A "poem" which needs explaining may very well not truly be one. The verses in the previous post are in the rough stage and may never develop farther. When I thought about them more, I realized I hadn't really captured my thoughts clearly, and that the verses could, in fact, seem presumptuous.
So here, in prose, is another attempt to document this part of my journey.
As introverts are apt to do, I recently experienced an inner storm whose onset had little to do with the present weather of the world outside myself. I am caught in the grip of crucial questions about my own identity and about the nature of human relationships.
The beginning is a good place to start looking for answers to these questions, so I've been reading in Genesis--hence "Adam and I." I see there that the strife which ensnares the world today began a long time ago with the first family. I feel the dysfunction and sin which shadows my own interactions with others, and I see the same darkness at work all around me. The children I look after not uncommonly ask for prayer for family members who have been shot. A co-worker's brother was recently murdered. Racial tension, often submerged below the level of easy identification, threatens fellowship in churches--even assemblies dedicated to experiencing the reconciliation offered through Christ. It makes a terrible kind of sense to me that the ripping apart of fellowship, the breaking and tearing in the whole world, first exerted itself in the intimacy of family life. The forces within my own heart and the hearts of those I love which threaten reconciliation and closeness should be no surprise. They reach, nearly, to the beginning of human history. They begin in the most fundamental, emotionally close, element of society.
And so, I imagine that if I could go back in time and talk to Adam, I would recognize that terrible breaking and pulling apart happening then just as it is now. To me, that aspect of his world would seem "much the same." But this is not the whole story. I would look at Adam and see the unbroken thread of severed relationship, but what would he see when he looked at me? Wouldn't the man who once walked with God in the cool of the evening recognize the wonder I often overlook--the presence of God's Spirit within me?

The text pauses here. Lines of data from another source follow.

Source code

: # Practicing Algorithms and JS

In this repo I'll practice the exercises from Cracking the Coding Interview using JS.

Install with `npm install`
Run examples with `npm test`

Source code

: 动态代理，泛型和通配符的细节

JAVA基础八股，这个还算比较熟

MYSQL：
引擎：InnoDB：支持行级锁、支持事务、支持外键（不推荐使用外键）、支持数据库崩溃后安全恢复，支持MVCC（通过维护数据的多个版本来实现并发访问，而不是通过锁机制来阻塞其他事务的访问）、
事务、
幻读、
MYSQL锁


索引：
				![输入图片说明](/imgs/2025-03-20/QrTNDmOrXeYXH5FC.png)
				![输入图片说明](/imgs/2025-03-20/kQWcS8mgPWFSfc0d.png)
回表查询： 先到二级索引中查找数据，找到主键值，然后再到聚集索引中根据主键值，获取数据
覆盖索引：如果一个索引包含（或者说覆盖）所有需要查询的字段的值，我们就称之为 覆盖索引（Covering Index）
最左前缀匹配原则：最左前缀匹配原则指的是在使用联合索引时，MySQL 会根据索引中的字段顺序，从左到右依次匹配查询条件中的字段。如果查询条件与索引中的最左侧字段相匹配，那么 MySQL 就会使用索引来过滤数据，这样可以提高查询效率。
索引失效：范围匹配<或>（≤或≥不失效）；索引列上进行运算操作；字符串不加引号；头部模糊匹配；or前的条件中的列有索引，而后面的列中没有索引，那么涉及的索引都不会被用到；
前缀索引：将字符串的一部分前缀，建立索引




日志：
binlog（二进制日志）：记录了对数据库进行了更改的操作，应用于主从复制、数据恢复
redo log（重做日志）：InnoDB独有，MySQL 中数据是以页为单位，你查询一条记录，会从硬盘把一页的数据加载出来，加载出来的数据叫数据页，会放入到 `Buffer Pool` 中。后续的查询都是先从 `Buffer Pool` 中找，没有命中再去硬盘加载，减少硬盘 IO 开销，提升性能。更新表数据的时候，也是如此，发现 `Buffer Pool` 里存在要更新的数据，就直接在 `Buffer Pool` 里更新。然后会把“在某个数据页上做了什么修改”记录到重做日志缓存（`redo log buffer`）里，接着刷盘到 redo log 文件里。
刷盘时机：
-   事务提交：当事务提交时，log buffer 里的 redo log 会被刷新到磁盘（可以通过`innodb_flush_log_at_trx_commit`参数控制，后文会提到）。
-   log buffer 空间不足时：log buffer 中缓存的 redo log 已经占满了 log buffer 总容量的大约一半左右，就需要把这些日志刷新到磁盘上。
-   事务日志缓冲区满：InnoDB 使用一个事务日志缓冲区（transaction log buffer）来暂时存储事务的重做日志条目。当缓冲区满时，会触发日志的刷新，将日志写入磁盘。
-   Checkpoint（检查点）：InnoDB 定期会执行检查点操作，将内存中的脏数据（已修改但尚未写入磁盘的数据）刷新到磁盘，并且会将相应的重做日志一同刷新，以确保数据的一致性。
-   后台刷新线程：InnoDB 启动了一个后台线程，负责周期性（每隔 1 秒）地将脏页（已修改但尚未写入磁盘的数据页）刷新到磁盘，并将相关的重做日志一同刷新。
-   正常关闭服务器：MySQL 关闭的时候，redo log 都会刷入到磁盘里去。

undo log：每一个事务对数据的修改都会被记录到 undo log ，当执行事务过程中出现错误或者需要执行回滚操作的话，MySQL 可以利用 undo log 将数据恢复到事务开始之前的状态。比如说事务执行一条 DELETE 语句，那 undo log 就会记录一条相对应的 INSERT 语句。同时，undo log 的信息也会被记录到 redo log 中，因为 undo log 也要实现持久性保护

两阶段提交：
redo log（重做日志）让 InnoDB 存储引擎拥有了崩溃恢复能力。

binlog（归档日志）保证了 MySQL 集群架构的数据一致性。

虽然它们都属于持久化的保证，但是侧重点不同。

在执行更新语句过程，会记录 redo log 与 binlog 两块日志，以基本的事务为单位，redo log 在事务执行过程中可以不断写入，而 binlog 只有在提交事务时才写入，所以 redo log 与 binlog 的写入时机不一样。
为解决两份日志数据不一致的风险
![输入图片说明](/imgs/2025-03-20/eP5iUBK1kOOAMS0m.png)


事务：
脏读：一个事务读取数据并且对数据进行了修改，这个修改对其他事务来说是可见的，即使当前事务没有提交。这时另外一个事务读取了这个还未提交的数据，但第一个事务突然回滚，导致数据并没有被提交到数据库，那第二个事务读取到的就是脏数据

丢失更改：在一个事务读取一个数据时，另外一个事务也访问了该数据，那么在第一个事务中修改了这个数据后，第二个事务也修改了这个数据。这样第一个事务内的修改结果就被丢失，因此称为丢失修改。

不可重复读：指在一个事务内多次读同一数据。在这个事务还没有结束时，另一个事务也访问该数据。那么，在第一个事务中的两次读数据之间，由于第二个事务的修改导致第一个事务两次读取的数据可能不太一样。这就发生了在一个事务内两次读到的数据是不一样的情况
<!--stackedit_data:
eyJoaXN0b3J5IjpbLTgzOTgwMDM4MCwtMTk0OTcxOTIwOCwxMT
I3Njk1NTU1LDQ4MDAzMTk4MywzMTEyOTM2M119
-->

Things haven't gone on just the same as always. In a nearly unbelievable event, God split history in two. Through the broken body of my Lord, God binds my heart to His own, and mine to my brother's. I don't understand it, I often don't feel like it's true, but it is. Unremarkable, struggling humans like myself may experience God's healing life within them, not coming and going as with the prophets of old, but steady, always abiding. This, along with the brokenness, is part of my identity.
Not that I really understand this . . . yet.